(Records drawn from a dataset)
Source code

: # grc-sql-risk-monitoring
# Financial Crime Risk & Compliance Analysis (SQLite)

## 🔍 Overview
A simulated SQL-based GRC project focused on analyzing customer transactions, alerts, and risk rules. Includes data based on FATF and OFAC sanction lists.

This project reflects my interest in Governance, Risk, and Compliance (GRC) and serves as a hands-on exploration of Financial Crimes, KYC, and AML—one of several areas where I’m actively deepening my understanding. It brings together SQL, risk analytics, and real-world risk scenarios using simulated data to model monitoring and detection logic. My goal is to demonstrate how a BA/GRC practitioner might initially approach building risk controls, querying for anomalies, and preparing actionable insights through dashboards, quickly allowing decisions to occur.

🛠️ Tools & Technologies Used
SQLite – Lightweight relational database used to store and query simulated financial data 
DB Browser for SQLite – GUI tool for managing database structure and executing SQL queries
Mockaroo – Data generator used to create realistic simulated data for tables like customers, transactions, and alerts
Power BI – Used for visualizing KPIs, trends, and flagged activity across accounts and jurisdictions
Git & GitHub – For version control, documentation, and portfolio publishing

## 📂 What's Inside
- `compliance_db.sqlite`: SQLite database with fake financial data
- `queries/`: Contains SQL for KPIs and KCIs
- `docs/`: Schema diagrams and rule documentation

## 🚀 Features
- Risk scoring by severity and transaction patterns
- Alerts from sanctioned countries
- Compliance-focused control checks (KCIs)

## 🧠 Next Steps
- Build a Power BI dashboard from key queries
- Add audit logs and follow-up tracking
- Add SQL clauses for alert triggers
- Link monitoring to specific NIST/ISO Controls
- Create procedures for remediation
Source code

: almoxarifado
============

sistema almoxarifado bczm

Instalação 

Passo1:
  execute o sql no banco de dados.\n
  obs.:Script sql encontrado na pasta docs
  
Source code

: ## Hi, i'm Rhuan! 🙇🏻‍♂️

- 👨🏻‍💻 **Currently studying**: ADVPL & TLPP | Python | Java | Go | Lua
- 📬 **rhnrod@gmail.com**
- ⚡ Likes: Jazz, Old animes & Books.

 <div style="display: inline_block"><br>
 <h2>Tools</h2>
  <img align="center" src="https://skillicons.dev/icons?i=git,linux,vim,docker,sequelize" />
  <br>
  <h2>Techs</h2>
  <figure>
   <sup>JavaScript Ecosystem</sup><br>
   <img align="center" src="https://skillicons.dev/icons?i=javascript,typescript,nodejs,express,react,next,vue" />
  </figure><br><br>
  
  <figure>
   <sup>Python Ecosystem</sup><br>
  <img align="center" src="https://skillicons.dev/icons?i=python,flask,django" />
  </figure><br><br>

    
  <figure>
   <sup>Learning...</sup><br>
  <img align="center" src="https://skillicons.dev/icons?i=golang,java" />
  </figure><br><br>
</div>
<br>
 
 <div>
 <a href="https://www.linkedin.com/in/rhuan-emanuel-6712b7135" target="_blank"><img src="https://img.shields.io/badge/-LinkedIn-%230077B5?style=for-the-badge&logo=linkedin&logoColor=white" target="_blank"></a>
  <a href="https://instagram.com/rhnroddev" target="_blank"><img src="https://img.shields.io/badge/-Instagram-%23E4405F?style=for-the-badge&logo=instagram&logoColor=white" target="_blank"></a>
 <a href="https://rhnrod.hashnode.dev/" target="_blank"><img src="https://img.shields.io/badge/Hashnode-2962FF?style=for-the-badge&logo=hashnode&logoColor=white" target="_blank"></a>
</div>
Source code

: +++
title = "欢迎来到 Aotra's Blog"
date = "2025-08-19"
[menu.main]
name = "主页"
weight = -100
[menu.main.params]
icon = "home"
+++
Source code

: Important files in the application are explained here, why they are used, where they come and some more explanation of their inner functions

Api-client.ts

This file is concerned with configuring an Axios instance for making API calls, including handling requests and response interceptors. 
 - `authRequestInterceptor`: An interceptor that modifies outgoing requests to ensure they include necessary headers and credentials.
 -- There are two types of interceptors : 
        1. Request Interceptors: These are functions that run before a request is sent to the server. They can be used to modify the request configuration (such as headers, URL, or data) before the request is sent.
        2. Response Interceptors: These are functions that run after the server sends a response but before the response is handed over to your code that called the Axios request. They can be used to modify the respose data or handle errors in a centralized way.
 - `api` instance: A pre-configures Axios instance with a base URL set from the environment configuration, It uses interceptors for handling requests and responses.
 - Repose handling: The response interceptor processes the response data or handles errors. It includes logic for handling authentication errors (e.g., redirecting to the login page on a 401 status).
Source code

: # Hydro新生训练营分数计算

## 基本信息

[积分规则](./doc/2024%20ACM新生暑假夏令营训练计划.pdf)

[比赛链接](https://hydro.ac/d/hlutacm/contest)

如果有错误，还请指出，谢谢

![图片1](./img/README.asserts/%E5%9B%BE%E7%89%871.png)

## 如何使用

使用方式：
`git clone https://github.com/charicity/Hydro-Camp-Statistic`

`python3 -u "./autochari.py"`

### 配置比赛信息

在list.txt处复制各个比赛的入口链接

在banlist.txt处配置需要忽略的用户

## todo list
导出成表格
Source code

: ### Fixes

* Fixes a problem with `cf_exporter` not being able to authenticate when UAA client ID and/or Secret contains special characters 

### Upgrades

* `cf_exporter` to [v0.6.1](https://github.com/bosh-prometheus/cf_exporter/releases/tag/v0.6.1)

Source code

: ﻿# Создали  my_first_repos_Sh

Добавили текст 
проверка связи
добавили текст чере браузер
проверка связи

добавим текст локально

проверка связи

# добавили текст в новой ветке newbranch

**What this task involves**
Precisely reproduce all the entries shown above.

**Task solution**
Source code

: # grc-sql-risk-monitoring
# Financial Crime Risk & Compliance Analysis (SQLite)

## 🔍 Overview
A simulated SQL-based GRC project focused on analyzing customer transactions, alerts, and risk rules. Includes data based on FATF and OFAC sanction lists.

This project reflects my interest in Governance, Risk, and Compliance (GRC) and serves as a hands-on exploration of Financial Crimes, KYC, and AML—one of several areas where I’m actively deepening my understanding. It brings together SQL, risk analytics, and real-world risk scenarios using simulated data to model monitoring and detection logic. My goal is to demonstrate how a BA/GRC practitioner might initially approach building risk controls, querying for anomalies, and preparing actionable insights through dashboards, quickly allowing decisions to occur.

🛠️ Tools & Technologies Used
SQLite – Lightweight relational database used to store and query simulated financial data 
DB Browser for SQLite – GUI tool for managing database structure and executing SQL queries
Mockaroo – Data generator used to create realistic simulated data for tables like customers, transactions, and alerts
Power BI – Used for visualizing KPIs, trends, and flagged activity across accounts and jurisdictions
Git & GitHub – For version control, documentation, and portfolio publishing

## 📂 What's Inside
- `compliance_db.sqlite`: SQLite database with fake financial data
- `queries/`: Contains SQL for KPIs and KCIs
- `docs/`: Schema diagrams and rule documentation

## 🚀 Features
- Risk scoring by severity and transaction patterns
- Alerts from sanctioned countries
- Compliance-focused control checks (KCIs)

## 🧠 Next Steps
- Build a Power BI dashboard from key queries
- Add audit logs and follow-up tracking
- Add SQL clauses for alert triggers
- Link monitoring to specific NIST/ISO Controls
- Create procedures for remediation
Source code

: almoxarifado
============

sistema almoxarifado bczm

Instalação 

Passo1:
  execute o sql no banco de dados.\n
  obs.:Script sql encontrado na pasta docs
  
Source code

: ## Hi, i'm Rhuan! 🙇🏻‍♂️

- 👨🏻‍💻 **Currently studying**: ADVPL & TLPP | Python | Java | Go | Lua
- 📬 **rhnrod@gmail.com**
- ⚡ Likes: Jazz, Old animes & Books.

 <div style="display: inline_block"><br>
 <h2>Tools</h2>
  <img align="center" src="https://skillicons.dev/icons?i=git,linux,vim,docker,sequelize" />
  <br>
  <h2>Techs</h2>
  <figure>
   <sup>JavaScript Ecosystem</sup><br>
   <img align="center" src="https://skillicons.dev/icons?i=javascript,typescript,nodejs,express,react,next,vue" />
  </figure><br><br>
  
  <figure>
   <sup>Python Ecosystem</sup><br>
  <img align="center" src="https://skillicons.dev/icons?i=python,flask,django" />
  </figure><br><br>

    
  <figure>
   <sup>Learning...</sup><br>
  <img align="center" src="https://skillicons.dev/icons?i=golang,java" />
  </figure><br><br>
</div>
<br>
 
 <div>
 <a href="https://www.linkedin.com/in/rhuan-emanuel-6712b7135" target="_blank"><img src="https://img.shields.io/badge/-LinkedIn-%230077B5?style=for-the-badge&logo=linkedin&logoColor=white" target="_blank"></a>
  <a href="https://instagram.com/rhnroddev" target="_blank"><img src="https://img.shields.io/badge/-Instagram-%23E4405F?style=for-the-badge&logo=instagram&logoColor=white" target="_blank"></a>
 <a href="https://rhnrod.hashnode.dev/" target="_blank"><img src="https://img.shields.io/badge/Hashnode-2962FF?style=for-the-badge&logo=hashnode&logoColor=white" target="_blank"></a>
</div>
Source code

: +++
title = "欢迎来到 Aotra's Blog"
date = "2025-08-19"
[menu.main]
name = "主页"
weight = -100
[menu.main.params]
icon = "home"
+++
Source code

: Important files in the application are explained here, why they are used, where they come and some more explanation of their inner functions

Api-client.ts

This file is concerned with configuring an Axios instance for making API calls, including handling requests and response interceptors. 
 - `authRequestInterceptor`: An interceptor that modifies outgoing requests to ensure they include necessary headers and credentials.
 -- There are two types of interceptors : 
        1. Request Interceptors: These are functions that run before a request is sent to the server. They can be used to modify the request configuration (such as headers, URL, or data) before the request is sent.
        2. Response Interceptors: These are functions that run after the server sends a response but before the response is handed over to your code that called the Axios request. They can be used to modify the respose data or handle errors in a centralized way.
 - `api` instance: A pre-configures Axios instance with a base URL set from the environment configuration, It uses interceptors for handling requests and responses.
 - Repose handling: The response interceptor processes the response data or handles errors. It includes logic for handling authentication errors (e.g., redirecting to the login page on a 401 status).
Source code

: # Hydro新生训练营分数计算

## 基本信息

[积分规则](./doc/2024%20ACM新生暑假夏令营训练计划.pdf)

[比赛链接](https://hydro.ac/d/hlutacm/contest)

如果有错误，还请指出，谢谢

![图片1](./img/README.asserts/%E5%9B%BE%E7%89%871.png)

## 如何使用

使用方式：
`git clone https://github.com/charicity/Hydro-Camp-Statistic`

`python3 -u "./autochari.py"`

### 配置比赛信息

在list.txt处复制各个比赛的入口链接

在banlist.txt处配置需要忽略的用户

## todo list
导出成表格
Source code

: ### Fixes

* Fixes a problem with `cf_exporter` not being able to authenticate when UAA client ID and/or Secret contains special characters 

### Upgrades

* `cf_exporter` to [v0.6.1](https://github.com/bosh-prometheus/cf_exporter/releases/tag/v0.6.1)

Source code

: ﻿# Создали  my_first_repos_Sh

Добавили текст 
проверка связи
добавили текст чере браузер
проверка связи

добавим текст локально

проверка связи

# добавили текст в новой ветке newbranch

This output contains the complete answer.